Britain's GCHQ's motive in intercepting G20 diplomats' messages is said to have been the traditional one: gain the UK a negotiating advantage. In the US, Apple and Yahoo describe their involvement in NSA surveillance. Whoever's behind the NetTraveler cyber espionage campaign is now using PRISM stories as bait.
Unrest in Brazil and Turkey is accompanied by hacktivist exploits. Indian bank accounts are hacked (and robbed) from Greece.
A Tactical Network Solutions researcher says he'll reveal significant surveillance camera vulnerabilities at Black Hat. A new iFrames obfuscation tool is offered for sale on the cyber black market, and more malware is hiding its activity in peer-to-peer communications. Old, unpatched SAP deployments are found to render many business systems vulnerable to exploitation.
Companies seek better employee vetting as they react to the PRISM affair, but lawyers caution too-enthusiastic exploration of potential hires' social media presence risks violation of anti-discrimination laws.
President Obama has now publicly defended NSA surveillance programs. More details of how such surveillance might work—and fresh suspicions about its scope—surface.
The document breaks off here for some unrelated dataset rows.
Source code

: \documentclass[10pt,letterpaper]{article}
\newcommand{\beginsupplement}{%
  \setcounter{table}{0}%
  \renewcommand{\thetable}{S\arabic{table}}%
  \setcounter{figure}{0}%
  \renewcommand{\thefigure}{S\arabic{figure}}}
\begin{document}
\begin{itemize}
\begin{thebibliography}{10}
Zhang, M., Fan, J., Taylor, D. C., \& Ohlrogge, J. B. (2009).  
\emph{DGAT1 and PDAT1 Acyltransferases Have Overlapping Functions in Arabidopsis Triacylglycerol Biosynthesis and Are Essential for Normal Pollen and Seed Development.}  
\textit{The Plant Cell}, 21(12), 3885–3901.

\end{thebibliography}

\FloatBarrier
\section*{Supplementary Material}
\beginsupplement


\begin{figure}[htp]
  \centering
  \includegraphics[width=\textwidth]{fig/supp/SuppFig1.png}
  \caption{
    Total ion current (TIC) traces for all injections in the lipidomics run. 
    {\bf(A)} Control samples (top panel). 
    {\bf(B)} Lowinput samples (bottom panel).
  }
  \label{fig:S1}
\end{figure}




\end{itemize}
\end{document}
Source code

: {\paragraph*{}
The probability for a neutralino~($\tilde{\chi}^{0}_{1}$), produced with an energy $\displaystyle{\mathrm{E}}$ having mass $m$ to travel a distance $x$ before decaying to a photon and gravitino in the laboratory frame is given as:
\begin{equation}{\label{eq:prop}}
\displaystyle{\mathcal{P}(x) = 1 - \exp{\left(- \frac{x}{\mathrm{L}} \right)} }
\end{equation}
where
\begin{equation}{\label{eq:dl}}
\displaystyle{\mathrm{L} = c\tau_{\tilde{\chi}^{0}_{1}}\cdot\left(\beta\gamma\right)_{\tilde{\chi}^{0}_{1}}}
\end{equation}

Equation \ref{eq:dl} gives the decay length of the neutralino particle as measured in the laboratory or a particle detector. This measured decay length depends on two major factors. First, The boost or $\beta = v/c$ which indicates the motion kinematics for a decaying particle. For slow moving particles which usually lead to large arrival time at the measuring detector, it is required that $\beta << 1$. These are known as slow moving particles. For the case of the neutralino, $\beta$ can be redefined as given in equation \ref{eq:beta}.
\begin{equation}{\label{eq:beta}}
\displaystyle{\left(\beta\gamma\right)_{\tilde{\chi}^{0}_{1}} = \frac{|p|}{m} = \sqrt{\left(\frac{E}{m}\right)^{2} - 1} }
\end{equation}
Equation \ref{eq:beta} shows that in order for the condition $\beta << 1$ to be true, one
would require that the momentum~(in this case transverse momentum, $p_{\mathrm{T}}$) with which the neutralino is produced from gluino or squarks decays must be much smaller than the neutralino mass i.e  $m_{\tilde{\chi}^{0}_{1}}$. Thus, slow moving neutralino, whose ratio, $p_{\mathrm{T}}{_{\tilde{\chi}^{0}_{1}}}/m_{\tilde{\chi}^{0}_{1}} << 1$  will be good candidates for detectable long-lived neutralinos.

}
The US Department of Homeland Security (DHS) draws this lesson from the PRISM affair: it wishes it could do what the NSA did. (Also, the Public Affairs Council thinks DHS should do more to combat conspiracy theories. Similar cognitive dissonance appears in Canada, whose Privacy Commissioner decides, amid concerns about government overreach into citizens' privacy, that tightening privacy regulations on private companies is of first importance.)
Dutch and Belgian police catch smugglers betrayed by their own shipment-tracking hacks.